** Record extracts **
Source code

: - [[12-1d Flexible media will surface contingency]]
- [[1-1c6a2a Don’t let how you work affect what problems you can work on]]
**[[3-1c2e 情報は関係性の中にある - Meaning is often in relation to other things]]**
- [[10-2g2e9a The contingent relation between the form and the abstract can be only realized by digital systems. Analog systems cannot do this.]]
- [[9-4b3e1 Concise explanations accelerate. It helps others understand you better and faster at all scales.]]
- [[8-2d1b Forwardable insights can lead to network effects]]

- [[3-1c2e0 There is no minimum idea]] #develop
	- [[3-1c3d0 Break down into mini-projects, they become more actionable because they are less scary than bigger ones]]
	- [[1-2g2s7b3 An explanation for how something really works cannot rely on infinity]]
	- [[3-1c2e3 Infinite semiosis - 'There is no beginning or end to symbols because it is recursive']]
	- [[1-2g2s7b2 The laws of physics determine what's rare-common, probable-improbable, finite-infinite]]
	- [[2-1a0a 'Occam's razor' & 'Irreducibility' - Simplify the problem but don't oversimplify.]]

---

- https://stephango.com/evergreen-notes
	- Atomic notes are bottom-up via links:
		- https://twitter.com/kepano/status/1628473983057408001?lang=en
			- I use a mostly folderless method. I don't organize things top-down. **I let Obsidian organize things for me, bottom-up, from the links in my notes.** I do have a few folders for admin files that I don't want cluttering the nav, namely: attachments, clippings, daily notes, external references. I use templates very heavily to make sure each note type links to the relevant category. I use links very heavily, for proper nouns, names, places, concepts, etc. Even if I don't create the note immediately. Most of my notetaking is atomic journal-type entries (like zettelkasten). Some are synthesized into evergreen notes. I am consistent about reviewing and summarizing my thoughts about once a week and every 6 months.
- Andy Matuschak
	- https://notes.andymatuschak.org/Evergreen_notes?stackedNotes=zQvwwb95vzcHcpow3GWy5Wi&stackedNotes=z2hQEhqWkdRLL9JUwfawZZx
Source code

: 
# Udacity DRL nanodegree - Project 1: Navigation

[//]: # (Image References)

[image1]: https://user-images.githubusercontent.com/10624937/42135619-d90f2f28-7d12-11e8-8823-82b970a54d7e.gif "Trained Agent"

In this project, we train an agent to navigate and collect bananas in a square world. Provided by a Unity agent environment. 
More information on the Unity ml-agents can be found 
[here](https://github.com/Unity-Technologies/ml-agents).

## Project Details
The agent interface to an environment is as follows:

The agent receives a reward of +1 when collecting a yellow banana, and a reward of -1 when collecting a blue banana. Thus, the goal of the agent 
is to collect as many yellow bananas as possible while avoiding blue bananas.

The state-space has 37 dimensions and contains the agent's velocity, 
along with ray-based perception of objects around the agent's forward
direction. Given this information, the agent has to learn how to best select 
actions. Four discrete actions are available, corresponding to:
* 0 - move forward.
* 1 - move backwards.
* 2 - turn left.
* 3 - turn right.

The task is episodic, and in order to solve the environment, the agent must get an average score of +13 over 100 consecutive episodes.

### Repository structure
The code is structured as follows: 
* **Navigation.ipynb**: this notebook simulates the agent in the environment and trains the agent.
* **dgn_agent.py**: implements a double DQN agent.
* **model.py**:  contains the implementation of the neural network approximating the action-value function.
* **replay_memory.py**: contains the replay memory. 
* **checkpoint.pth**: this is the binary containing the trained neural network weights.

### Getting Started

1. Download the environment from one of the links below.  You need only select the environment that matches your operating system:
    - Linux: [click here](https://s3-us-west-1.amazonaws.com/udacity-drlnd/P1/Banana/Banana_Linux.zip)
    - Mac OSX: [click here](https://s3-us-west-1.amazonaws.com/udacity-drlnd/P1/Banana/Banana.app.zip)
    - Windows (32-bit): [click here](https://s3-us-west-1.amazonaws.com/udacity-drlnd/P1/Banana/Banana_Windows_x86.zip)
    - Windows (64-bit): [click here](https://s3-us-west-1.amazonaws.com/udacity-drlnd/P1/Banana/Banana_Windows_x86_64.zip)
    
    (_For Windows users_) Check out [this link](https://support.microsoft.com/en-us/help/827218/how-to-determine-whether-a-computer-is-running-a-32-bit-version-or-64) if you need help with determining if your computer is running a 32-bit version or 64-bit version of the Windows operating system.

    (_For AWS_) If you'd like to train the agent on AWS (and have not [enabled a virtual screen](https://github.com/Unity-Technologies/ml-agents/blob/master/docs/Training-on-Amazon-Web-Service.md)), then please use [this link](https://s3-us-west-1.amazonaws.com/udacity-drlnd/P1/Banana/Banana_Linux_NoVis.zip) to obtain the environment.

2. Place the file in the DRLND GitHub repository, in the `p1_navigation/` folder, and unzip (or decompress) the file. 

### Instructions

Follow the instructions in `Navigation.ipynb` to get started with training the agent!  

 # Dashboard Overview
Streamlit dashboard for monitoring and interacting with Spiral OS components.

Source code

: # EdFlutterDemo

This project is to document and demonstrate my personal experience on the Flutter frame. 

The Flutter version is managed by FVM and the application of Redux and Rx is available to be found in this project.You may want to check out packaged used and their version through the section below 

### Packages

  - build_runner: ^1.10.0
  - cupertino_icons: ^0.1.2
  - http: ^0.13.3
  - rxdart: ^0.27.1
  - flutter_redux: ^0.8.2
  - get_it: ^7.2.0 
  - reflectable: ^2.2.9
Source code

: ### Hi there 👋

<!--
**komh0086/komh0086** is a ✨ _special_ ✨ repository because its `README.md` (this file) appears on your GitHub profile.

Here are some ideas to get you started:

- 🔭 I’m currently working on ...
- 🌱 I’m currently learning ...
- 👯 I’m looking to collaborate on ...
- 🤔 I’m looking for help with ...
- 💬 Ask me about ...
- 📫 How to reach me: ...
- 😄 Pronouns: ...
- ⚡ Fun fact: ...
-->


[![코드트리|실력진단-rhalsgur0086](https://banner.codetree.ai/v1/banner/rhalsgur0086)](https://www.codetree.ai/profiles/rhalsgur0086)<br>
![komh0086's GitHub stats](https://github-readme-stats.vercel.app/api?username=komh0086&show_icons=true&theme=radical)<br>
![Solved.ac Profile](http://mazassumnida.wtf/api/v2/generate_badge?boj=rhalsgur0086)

** Work task **
Repeat the data above, word for word.

** Finished task **
Source code

: - [[12-1d Flexible media will surface contingency]]
- [[1-1c6a2a Don’t let how you work affect what problems you can work on]]
**[[3-1c2e 情報は関係性の中にある - Meaning is often in relation to other things]]**
- [[10-2g2e9a The contingent relation between the form and the abstract can be only realized by digital systems. Analog systems cannot do this.]]
- [[9-4b3e1 Concise explanations accelerate. It helps others understand you better and faster at all scales.]]
- [[8-2d1b Forwardable insights can lead to network effects]]

- [[3-1c2e0 There is no minimum idea]] #develop
	- [[3-1c3d0 Break down into mini-projects, they become more actionable because they are less scary than bigger ones]]
	- [[1-2g2s7b3 An explanation for how something really works cannot rely on infinity]]
	- [[3-1c2e3 Infinite semiosis - 'There is no beginning or end to symbols because it is recursive']]
	- [[1-2g2s7b2 The laws of physics determine what's rare-common, probable-improbable, finite-infinite]]
	- [[2-1a0a 'Occam's razor' & 'Irreducibility' - Simplify the problem but don't oversimplify.]]

---

- https://stephango.com/evergreen-notes
	- Atomic notes are bottom-up via links:
		- https://twitter.com/kepano/status/1628473983057408001?lang=en
			- I use a mostly folderless method. I don't organize things top-down. **I let Obsidian organize things for me, bottom-up, from the links in my notes.** I do have a few folders for admin files that I don't want cluttering the nav, namely: attachments, clippings, daily notes, external references. I use templates very heavily to make sure each note type links to the relevant category. I use links very heavily, for proper nouns, names, places, concepts, etc. Even if I don't create the note immediately. Most of my notetaking is atomic journal-type entries (like zettelkasten). Some are synthesized into evergreen notes. I am consistent about reviewing and summarizing my thoughts about once a week and every 6 months.
- Andy Matuschak
	- https://notes.andymatuschak.org/Evergreen_notes?stackedNotes=zQvwwb95vzcHcpow3GWy5Wi&stackedNotes=z2hQEhqWkdRLL9JUwfawZZx
Source code

: 
# Udacity DRL nanodegree - Project 1: Navigation

[//]: # (Image References)

[image1]: https://user-images.githubusercontent.com/10624937/42135619-d90f2f28-7d12-11e8-8823-82b970a54d7e.gif "Trained Agent"

In this project, we train an agent to navigate and collect bananas in a square world. Provided by a Unity agent environment. 
More information on the Unity ml-agents can be found 
[here](https://github.com/Unity-Technologies/ml-agents).

## Project Details
The agent interface to an environment is as follows:

The agent receives a reward of +1 when collecting a yellow banana, and a reward of -1 when collecting a blue banana. Thus, the goal of the agent 
is to collect as many yellow bananas as possible while avoiding blue bananas.

The state-space has 37 dimensions and contains the agent's velocity, 
along with ray-based perception of objects around the agent's forward
direction. Given this information, the agent has to learn how to best select 
actions. Four discrete actions are available, corresponding to:
* 0 - move forward.
* 1 - move backwards.
* 2 - turn left.
* 3 - turn right.

The task is episodic, and in order to solve the environment, the agent must get an average score of +13 over 100 consecutive episodes.

### Repository structure
The code is structured as follows: 
* **Navigation.ipynb**: this notebook simulates the agent in the environment and trains the agent.
* **dgn_agent.py**: implements a double DQN agent.
* **model.py**:  contains the implementation of the neural network approximating the action-value function.
* **replay_memory.py**: contains the replay memory. 
* **checkpoint.pth**: this is the binary containing the trained neural network weights.

### Getting Started

1. Download the environment from one of the links below.  You need only select the environment that matches your operating system:
    - Linux: [click here](https://s3-us-west-1.amazonaws.com/udacity-drlnd/P1/Banana/Banana_Linux.zip)
    - Mac OSX: [click here](https://s3-us-west-1.amazonaws.com/udacity-drlnd/P1/Banana/Banana.app.zip)
    - Windows (32-bit): [click here](https://s3-us-west-1.amazonaws.com/udacity-drlnd/P1/Banana/Banana_Windows_x86.zip)
    - Windows (64-bit): [click here](https://s3-us-west-1.amazonaws.com/udacity-drlnd/P1/Banana/Banana_Windows_x86_64.zip)
    
    (_For Windows users_) Check out [this link](https://support.microsoft.com/en-us/help/827218/how-to-determine-whether-a-computer-is-running-a-32-bit-version-or-64) if you need help with determining if your computer is running a 32-bit version or 64-bit version of the Windows operating system.

    (_For AWS_) If you'd like to train the agent on AWS (and have not [enabled a virtual screen](https://github.com/Unity-Technologies/ml-agents/blob/master/docs/Training-on-Amazon-Web-Service.md)), then please use [this link](https://s3-us-west-1.amazonaws.com/udacity-drlnd/P1/Banana/Banana_Linux_NoVis.zip) to obtain the environment.

2. Place the file in the DRLND GitHub repository, in the `p1_navigation/` folder, and unzip (or decompress) the file. 

### Instructions

Follow the instructions in `Navigation.ipynb` to get started with training the agent!  

 # Dashboard Overview
Streamlit dashboard for monitoring and interacting with Spiral OS components.

Source code

: # EdFlutterDemo

This project is to document and demonstrate my personal experience on the Flutter frame. 

The Flutter version is managed by FVM and the application of Redux and Rx is available to be found in this project.You may want to check out packaged used and their version through the section below 

### Packages

  - build_runner: ^1.10.0
  - cupertino_icons: ^0.1.2
  - http: ^0.13.3
  - rxdart: ^0.27.1
  - flutter_redux: ^0.8.2
  - get_it: ^7.2.0 
  - reflectable: ^2.2.9
Source code

: ### Hi there 👋

<!--
**komh0086/komh0086** is a ✨ _special_ ✨ repository because its `README.md` (this file) appears on your GitHub profile.

Here are some ideas to get you started:

- 🔭 I’m currently working on ...
- 🌱 I’m currently learning ...
- 👯 I’m looking to collaborate on ...
- 🤔 I’m looking for help with ...
- 💬 Ask me about ...
- 📫 How to reach me: ...
- 😄 Pronouns: ...
- ⚡ Fun fact: ...
-->


[![코드트리|실력진단-rhalsgur0086](https://banner.codetree.ai/v1/banner/rhalsgur0086)](https://www.codetree.ai/profiles/rhalsgur0086)<br>
![komh0086's GitHub stats](https://github-readme-stats.vercel.app/api?username=komh0086&show_icons=true&theme=radical)<br>
![Solved.ac Profile](http://mazassumnida.wtf/api/v2/generate_badge?boj=rhalsgur0086)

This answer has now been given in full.